Data Science Journal, Volume 6, Supplement, 9 September 2007
APPLICATION OF SATELLITE REMOTE SENSING DATA IN AN INVESTIGATION OF LAND ALONG A FREEWAY Liu Xianbin *, Li Xiumei, Zhao Xinggui, and Yi Long Tianjin University of Science and Technology, Tianjin TEDA, China, 300457 *Email:
[email protected]
ABSTRACT Because remote sensing data can offer information on the geographical landscape of the earth’s surface, these data can be widely used in researching types of land and monitoring vegetation. In this paper, we discuss how to extract land types and vegetation from remote sensing data using the method of Non-Supervised Classification. These data provide the means to study types of soil and vegetation along a freeway. Keywords: Remote sensing, Non-Supervised Classification, Interpretation, Vegetation cover, Environmental impact
1 PREFACE Traditional methods of surveying land use not only take a large amount of manpower, materials, financial resources, and time but also achieve only low precision (Pan & Qi, 1997). These methods cannot provide the land resource data and their changes over time to satisfy the requirements of high-speed information technology. Remote sensing, however, accurately provides geographical landscape information of the earth’s surface within a short period of time, so these data are widely used in researching land types and surveying vegetation (Jiang et al., 2002; Jin, 2006; Liu & Jia, 2005). We have applied Non-Supervised Classification to effectively extract types of land and vegetation from remote sensing data, which provide the scientific basis for researching land types and vegetation along a freeway.
2 THE ADVANTAGES OF SATELLITE SENSING DATA IN LAND SURVEYING Satellite sensing data can be used to survey the present condition (including artificial and natural situations) of the varieties of ground.
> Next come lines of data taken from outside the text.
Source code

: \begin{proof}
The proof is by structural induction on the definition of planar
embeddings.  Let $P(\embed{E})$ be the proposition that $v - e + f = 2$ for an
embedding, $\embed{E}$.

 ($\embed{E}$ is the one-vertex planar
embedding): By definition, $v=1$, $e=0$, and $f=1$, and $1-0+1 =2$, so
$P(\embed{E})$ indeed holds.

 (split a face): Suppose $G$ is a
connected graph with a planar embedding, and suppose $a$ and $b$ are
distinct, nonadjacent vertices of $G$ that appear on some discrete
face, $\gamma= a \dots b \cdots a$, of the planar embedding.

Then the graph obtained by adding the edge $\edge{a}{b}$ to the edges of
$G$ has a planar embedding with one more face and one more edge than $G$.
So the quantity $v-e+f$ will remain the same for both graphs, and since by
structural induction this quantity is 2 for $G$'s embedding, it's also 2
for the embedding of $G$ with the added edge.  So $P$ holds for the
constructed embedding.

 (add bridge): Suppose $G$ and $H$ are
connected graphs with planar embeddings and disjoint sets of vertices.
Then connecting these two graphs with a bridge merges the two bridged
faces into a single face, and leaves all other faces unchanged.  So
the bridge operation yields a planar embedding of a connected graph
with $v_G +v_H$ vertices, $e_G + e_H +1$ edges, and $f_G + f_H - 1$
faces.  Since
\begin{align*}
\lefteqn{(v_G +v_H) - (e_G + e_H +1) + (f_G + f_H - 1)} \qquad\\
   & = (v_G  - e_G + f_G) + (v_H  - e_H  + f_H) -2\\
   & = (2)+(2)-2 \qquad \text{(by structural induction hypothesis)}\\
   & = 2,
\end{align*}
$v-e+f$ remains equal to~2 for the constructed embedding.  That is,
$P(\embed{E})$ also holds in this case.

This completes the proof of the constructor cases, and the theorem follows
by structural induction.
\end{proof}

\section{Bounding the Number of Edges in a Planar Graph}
It shows the currentsituation of how society utilizes the surface of the earth, including industrial, residential, and commercial lands (Ma, 1997; Mei et al., 2001). Numerous sorting systems have different classifications for the different types of land utilization. The first classification is based on land use, such as farmlands, orchards, woodlands, pastures, residential, industrial, and mining lands, water, and waste land. The secondary classification is based on specific usages, such as farmlands divided into paddy fields, irrigated land, dry land, and vegetable plots. To show regional discrepancies in land use, we can make changes according to local conditions. The work in this paper is based on the Chinese classification scheme: grade 1 and grade 2. It is a primary work, which uses remote sensing data to survey land use in order to understand land quantity and distribution. Whether through naked-eye reading or digital image processing, we have much experience in extracting special features, such as spectrum and space structure features and classification method selection.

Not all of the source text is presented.